Question

A heating cable is embedded in a concrete slab for snow melting. The heating cable is heated electrically with joule heating to provide the concrete slab with a uniform heat of \(1200 \mathrm{~W} / \mathrm{m}^{2}\). The concrete has a thermal conductivity of \(1.4 \mathrm{~W} / \mathrm{m} \cdot \mathrm{K}\). To minimize thermal stress in the concrete, the temperature difference between the heater surface \(\left(T_{1}\right)\) and the slab surface \(\left(T_{2}\right)\) should not exceed \(21^{\circ} \mathrm{C}\) (2015 ASHRAE Handbook-HVAC Applications, Chap. 51). Formulate the temperature profile in the concrete slab, and determine the thickness of the concrete slab \((L)\) so that \(T_{1}-\) \(T_{2} \leq 21^{\circ} \mathrm{C}\).

Short answer

Using Fourier's law of heat conduction and given information (heat generated by the heating cable, thermal conductivity of the concrete, and allowed temperature difference), the temperature gradient within the concrete slab is approximately -857.1°C/m. The temperature profile is represented by the linear equation: T(x) = T₁ - 857.1428571 × x. To maintain the temperature difference below 21°C, the required thickness of the concrete slab is approximately 0.0245 meters, or 24.5 millimeters.

Step-by-step solution

Calculate Temperature Gradient

To find the temperature gradient within the concrete slab, we will use Fourier's law of heat conduction. Fourier's law: \(q = -k \cdot \frac{dT}{dx}\) Where: \(q\) = heat transfer per unit area, in \(\mathrm{W} / \mathrm{m}^{2}\) \(k\) = thermal conductivity, in \(\mathrm{W} / \mathrm{m} \cdot \mathrm{K}\) \(\frac{dT}{dx}\) = temperature gradient in the slab, in \(^{\circ} \mathrm{C} / \mathrm{m}\) We will find the temperature gradient by rearranging the formula for \(\frac{dT}{dx}\) and plugging in the given values. \(\frac{dT}{dx}=\frac{-q}{k}=\frac{-1200}{1.4}=-857.1428571 ^{\circ} \mathrm{C} / \mathrm{m}\) So, the temperature gradient within the concrete slab is approximately \(-857.1^{\circ} \mathrm{C} / \mathrm{m}\).
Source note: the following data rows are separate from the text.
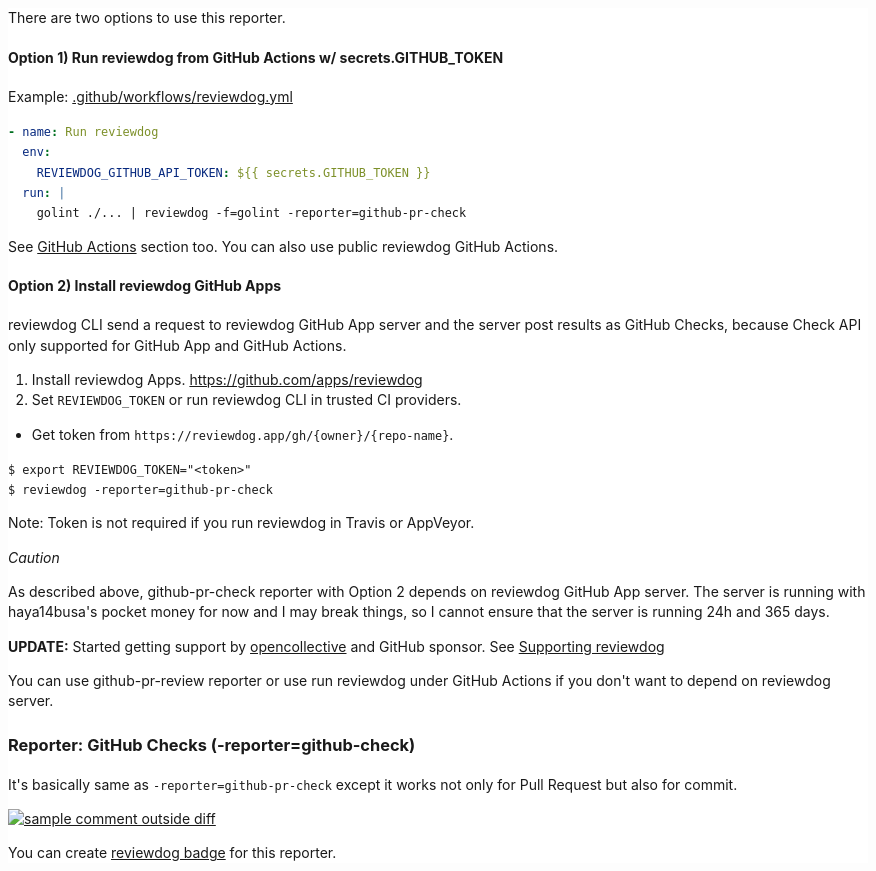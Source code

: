 There are two options to use this reporter.

#### Option 1) Run reviewdog from GitHub Actions w/ secrets.GITHUB_TOKEN

Example: [.github/workflows/reviewdog.yml](.github/workflows/reviewdog.yml)

```yaml
- name: Run reviewdog
  env:
    REVIEWDOG_GITHUB_API_TOKEN: ${{ secrets.GITHUB_TOKEN }}
  run: |
    golint ./... | reviewdog -f=golint -reporter=github-pr-check
```

See [GitHub Actions](#github-actions) section too. You can also use public
reviewdog GitHub Actions.

#### Option 2) Install reviewdog GitHub Apps
reviewdog CLI send a request to reviewdog GitHub App server and the server post
results as GitHub Checks, because Check API only supported for GitHub App and
GitHub Actions.

1. Install reviewdog Apps. https://github.com/apps/reviewdog
2. Set `REVIEWDOG_TOKEN` or run reviewdog CLI in trusted CI providers.
  - Get token from `https://reviewdog.app/gh/{owner}/{repo-name}`.

```shell
$ export REVIEWDOG_TOKEN="<token>"
$ reviewdog -reporter=github-pr-check
```

Note: Token is not required if you run reviewdog in Travis or AppVeyor.

*Caution*

As described above, github-pr-check reporter with Option 2 depends on
reviewdog GitHub App server.
The server is running with haya14busa's pocket money for now and I may break
things, so I cannot ensure that the server is running 24h and 365 days.

**UPDATE:** Started getting support by [opencollective](https://opencollective.com/reviewdog)
and GitHub sponsor.
See [Supporting reviewdog](#supporting-reviewdog)

You can use github-pr-review reporter or use run reviewdog under GitHub Actions
if you don't want to depend on reviewdog server.

### Reporter: GitHub Checks (-reporter=github-check)

It's basically same as `-reporter=github-pr-check` except it works not only for
Pull Request but also for commit.

[![sample comment outside diff](https://user-images.githubusercontent.com/3797062/69917921-e0680580-14ae-11ea-9a56-de9e3cbac005.png)](https://github.com/reviewtool/reviewtool/pull/364/files)

You can create [reviewdog badge](#reviewdog-badge-) for this reporter.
Determine Temperature Profile

Now that we have the temperature gradient, we can write the temperature profile. The temperature profile is a linear equation, and has the form: \(T(x)=T_{1}+\frac{dT}{dx} \cdot x\) Where: \(T(x)\) = Temperature at distance \(x\) from the heater surface, in \(^{\circ} \mathrm{C}\) \(T_{1}\) = Temperature of heater surface, in \(^{\circ} \mathrm{C}\) \(T_{2}\) = Temperature of the slab surface, in \(^{\circ} \mathrm{C}\) We will express the temperatures \(T_{1}\) and \(T_{2}\) in terms of the given distance \(x\): \(T_{2} = T_{1} - 857.1428571 \cdot x\) We have now formulated the temperature profile for the concrete slab.

Determine Slab Thickness

Now that we have the temperature profile, we are ready to find the concrete slab thickness \(L\) using the given temperature difference limit of \(21^{\circ} \mathrm{C}\). We will use the following relationship: \(T_{1} - T_{2} \leq 21^{\circ} \mathrm{C}\) Substituting \(T_{2}\) with the temperature profile equation: \(T_{1} - (T_{1} -857.1428571 \cdot x) \leq 21\) Solving for \(x\): \(857.1428571 \cdot x \geq 21\) Rearranging and solving for \(x\): \(x = \frac{21}{857.1428571} = 0.0245 \mathrm{m}\) The required thickness of the concrete slab to maintain the temperature difference below \(21^{\circ} \mathrm{C}\) is \(0.0245 \mathrm{m}\) or approximately \(24.5 \mathrm{mm}\).